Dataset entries
--------------------

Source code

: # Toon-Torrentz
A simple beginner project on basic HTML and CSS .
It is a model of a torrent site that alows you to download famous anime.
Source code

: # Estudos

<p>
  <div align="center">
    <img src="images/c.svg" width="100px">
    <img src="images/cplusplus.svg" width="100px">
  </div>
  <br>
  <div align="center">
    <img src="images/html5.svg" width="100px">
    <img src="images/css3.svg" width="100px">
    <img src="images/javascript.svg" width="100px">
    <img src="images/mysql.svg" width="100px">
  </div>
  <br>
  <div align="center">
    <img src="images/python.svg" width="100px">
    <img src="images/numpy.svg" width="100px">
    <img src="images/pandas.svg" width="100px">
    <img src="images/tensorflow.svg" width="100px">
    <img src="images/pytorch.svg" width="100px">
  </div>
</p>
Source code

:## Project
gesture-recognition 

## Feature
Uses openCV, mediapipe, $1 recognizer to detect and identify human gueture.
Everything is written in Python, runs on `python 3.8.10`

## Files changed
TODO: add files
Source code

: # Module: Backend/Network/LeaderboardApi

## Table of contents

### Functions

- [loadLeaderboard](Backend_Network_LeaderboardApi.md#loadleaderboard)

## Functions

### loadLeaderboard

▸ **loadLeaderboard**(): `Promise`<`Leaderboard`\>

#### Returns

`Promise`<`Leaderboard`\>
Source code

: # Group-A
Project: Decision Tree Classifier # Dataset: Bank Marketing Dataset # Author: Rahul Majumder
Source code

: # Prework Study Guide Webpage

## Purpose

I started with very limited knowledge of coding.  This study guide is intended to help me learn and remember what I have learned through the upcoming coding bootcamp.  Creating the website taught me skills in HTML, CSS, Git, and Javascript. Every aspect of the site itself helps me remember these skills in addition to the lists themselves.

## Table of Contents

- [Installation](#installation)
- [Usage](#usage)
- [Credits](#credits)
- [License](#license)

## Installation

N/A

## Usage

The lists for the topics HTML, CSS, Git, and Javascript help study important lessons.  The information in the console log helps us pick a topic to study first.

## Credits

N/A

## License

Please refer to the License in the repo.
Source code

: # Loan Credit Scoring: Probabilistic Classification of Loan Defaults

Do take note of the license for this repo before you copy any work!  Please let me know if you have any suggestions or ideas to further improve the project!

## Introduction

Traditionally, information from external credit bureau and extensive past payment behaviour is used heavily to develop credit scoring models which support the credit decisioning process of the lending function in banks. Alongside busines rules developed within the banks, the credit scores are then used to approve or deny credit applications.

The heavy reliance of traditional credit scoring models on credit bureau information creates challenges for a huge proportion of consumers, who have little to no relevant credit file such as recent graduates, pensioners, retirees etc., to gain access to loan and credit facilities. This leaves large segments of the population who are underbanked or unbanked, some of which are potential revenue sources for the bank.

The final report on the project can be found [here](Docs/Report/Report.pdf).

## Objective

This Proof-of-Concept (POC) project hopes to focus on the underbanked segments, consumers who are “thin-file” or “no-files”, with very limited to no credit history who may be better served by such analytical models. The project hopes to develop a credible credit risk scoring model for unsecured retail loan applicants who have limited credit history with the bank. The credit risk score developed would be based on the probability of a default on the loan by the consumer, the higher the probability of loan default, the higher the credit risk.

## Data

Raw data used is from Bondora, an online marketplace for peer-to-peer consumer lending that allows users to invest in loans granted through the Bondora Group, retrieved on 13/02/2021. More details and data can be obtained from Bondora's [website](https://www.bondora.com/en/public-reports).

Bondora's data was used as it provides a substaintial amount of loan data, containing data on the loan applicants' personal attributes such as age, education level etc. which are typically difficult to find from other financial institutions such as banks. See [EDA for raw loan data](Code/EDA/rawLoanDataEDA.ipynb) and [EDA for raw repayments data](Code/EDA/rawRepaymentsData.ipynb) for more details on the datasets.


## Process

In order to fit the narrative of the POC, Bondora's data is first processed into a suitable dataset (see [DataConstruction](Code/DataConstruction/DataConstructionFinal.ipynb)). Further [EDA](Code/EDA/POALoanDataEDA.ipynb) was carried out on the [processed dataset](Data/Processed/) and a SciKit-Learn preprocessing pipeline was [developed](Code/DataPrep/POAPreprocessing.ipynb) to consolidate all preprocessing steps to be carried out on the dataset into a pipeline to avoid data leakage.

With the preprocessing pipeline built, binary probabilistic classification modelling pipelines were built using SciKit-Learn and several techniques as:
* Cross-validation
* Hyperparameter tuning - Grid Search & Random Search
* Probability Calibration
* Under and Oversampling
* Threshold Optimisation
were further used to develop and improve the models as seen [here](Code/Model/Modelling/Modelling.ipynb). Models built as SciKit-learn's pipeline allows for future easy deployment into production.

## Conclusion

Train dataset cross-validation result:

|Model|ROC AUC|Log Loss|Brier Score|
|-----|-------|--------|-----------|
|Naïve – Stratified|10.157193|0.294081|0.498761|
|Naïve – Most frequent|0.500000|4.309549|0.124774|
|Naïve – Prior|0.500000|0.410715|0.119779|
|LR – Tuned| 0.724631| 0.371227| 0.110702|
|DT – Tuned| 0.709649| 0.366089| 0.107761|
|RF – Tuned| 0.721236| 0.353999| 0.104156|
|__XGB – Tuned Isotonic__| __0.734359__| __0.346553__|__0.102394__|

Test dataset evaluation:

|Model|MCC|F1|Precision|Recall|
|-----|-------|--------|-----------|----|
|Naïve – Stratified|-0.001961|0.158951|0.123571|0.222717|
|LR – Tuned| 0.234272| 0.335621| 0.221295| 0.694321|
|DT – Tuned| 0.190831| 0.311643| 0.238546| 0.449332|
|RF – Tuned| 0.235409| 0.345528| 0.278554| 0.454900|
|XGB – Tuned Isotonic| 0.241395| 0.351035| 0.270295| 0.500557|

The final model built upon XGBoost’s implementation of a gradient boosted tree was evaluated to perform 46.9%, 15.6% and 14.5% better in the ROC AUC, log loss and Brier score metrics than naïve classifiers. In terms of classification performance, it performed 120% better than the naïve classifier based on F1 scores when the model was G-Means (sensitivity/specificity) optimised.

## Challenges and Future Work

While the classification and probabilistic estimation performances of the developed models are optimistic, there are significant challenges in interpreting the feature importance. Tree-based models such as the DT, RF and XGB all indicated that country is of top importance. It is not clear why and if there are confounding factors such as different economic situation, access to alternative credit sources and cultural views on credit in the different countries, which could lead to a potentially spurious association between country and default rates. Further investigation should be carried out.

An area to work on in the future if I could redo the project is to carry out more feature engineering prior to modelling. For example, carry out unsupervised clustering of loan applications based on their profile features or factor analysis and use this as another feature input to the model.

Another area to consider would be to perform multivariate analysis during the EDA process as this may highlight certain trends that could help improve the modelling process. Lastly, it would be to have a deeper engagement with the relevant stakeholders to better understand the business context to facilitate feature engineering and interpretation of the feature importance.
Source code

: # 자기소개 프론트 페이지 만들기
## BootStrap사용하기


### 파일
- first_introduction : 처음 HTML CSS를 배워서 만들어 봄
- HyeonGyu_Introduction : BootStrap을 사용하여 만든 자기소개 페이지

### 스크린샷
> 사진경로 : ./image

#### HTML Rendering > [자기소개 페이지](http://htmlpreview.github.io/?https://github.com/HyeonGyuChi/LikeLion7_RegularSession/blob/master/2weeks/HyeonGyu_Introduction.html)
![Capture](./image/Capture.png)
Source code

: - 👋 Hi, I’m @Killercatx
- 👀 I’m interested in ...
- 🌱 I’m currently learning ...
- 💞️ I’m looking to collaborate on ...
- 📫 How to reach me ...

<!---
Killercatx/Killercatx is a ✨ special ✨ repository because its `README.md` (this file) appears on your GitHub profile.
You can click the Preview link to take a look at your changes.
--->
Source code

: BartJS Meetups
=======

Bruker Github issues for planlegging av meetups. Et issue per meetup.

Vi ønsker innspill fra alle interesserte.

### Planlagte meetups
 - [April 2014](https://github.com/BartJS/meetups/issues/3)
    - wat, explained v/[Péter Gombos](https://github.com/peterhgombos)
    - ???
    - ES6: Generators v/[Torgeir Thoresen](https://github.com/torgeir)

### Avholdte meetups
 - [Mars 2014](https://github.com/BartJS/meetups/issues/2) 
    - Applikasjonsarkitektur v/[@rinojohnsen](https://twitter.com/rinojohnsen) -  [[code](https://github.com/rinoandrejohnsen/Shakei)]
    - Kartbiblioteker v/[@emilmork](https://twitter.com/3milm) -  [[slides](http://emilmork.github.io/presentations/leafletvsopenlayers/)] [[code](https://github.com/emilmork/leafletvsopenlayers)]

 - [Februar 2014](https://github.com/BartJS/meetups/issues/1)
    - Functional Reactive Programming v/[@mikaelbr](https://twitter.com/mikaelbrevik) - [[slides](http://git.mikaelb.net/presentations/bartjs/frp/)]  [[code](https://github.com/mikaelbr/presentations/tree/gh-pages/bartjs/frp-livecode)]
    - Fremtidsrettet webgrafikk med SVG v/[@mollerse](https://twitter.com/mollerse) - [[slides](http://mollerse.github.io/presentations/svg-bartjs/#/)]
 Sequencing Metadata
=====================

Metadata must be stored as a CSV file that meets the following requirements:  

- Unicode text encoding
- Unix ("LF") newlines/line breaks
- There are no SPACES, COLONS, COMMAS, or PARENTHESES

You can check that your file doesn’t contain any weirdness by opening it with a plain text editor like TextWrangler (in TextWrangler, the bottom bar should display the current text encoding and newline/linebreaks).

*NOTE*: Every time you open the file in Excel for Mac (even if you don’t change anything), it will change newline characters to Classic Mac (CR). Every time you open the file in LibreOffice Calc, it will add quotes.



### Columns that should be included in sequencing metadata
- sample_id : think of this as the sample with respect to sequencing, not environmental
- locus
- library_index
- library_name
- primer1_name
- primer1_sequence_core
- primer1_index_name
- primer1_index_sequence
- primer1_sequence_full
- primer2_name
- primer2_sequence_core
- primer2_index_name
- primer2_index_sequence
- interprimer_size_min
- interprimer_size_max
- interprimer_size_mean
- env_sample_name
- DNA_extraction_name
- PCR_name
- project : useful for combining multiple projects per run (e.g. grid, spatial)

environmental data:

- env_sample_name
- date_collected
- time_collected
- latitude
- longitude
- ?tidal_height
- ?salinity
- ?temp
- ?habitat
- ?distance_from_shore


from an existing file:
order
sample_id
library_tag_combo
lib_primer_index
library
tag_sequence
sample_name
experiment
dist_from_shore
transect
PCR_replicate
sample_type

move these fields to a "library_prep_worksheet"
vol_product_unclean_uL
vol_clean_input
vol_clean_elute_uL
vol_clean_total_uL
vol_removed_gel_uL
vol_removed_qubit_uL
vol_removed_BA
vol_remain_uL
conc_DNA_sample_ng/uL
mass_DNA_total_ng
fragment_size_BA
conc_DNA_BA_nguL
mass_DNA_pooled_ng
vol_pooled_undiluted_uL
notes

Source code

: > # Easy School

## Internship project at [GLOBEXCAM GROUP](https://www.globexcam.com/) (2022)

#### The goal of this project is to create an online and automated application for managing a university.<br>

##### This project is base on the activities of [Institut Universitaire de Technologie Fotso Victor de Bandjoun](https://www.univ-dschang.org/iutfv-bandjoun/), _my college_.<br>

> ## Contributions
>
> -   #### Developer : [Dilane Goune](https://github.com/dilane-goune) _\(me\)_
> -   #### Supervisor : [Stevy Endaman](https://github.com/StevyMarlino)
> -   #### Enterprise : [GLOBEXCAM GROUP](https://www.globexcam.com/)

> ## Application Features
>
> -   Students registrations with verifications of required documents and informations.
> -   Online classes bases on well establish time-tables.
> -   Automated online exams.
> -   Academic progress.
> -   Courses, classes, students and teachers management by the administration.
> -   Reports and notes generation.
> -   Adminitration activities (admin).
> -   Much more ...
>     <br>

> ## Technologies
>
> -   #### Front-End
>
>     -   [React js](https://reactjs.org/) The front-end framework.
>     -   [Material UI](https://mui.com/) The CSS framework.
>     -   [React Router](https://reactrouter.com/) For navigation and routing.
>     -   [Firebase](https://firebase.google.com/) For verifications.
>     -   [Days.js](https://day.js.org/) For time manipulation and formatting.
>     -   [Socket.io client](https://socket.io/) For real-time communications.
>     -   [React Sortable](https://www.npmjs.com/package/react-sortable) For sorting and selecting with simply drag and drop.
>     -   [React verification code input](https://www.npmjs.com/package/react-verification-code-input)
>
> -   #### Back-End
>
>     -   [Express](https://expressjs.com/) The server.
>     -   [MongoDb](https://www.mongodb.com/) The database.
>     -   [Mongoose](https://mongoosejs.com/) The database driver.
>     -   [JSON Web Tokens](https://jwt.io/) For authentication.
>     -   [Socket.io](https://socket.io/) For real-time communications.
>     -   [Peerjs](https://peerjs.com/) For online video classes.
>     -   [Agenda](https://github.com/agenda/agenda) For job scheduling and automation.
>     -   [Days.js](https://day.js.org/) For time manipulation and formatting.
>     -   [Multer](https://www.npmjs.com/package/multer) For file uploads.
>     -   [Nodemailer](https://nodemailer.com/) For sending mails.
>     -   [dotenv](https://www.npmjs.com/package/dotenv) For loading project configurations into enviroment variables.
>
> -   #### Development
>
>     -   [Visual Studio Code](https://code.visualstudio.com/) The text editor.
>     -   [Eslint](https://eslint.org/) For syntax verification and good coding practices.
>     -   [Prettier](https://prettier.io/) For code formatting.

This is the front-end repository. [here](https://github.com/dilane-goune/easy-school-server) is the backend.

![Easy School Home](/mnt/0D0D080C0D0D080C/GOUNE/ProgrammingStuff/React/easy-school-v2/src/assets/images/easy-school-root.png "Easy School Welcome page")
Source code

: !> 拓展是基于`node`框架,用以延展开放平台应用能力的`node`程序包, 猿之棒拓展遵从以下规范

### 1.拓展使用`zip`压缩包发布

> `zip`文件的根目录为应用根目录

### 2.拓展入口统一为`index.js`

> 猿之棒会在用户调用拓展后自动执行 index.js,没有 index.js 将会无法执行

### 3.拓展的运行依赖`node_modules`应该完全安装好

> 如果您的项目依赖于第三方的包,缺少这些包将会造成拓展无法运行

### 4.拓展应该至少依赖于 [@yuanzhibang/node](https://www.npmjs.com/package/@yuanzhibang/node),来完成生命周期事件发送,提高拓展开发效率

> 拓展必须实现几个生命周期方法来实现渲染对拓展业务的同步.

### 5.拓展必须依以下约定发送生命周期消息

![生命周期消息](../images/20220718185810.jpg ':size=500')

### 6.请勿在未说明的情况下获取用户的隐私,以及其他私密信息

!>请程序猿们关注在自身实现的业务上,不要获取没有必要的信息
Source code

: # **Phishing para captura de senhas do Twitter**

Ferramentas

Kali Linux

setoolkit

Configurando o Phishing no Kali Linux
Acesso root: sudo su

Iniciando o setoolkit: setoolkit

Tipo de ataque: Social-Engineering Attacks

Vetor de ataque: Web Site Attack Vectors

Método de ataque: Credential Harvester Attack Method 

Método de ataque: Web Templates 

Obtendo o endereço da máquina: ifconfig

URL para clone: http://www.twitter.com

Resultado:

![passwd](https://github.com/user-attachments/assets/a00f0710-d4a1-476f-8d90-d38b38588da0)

--------------------

- **YOUR TASK**
If a line of the data contains the word "setoolkit", it should be counted; state the total and nothing more.

- **EXERCISE SOLUTION**
2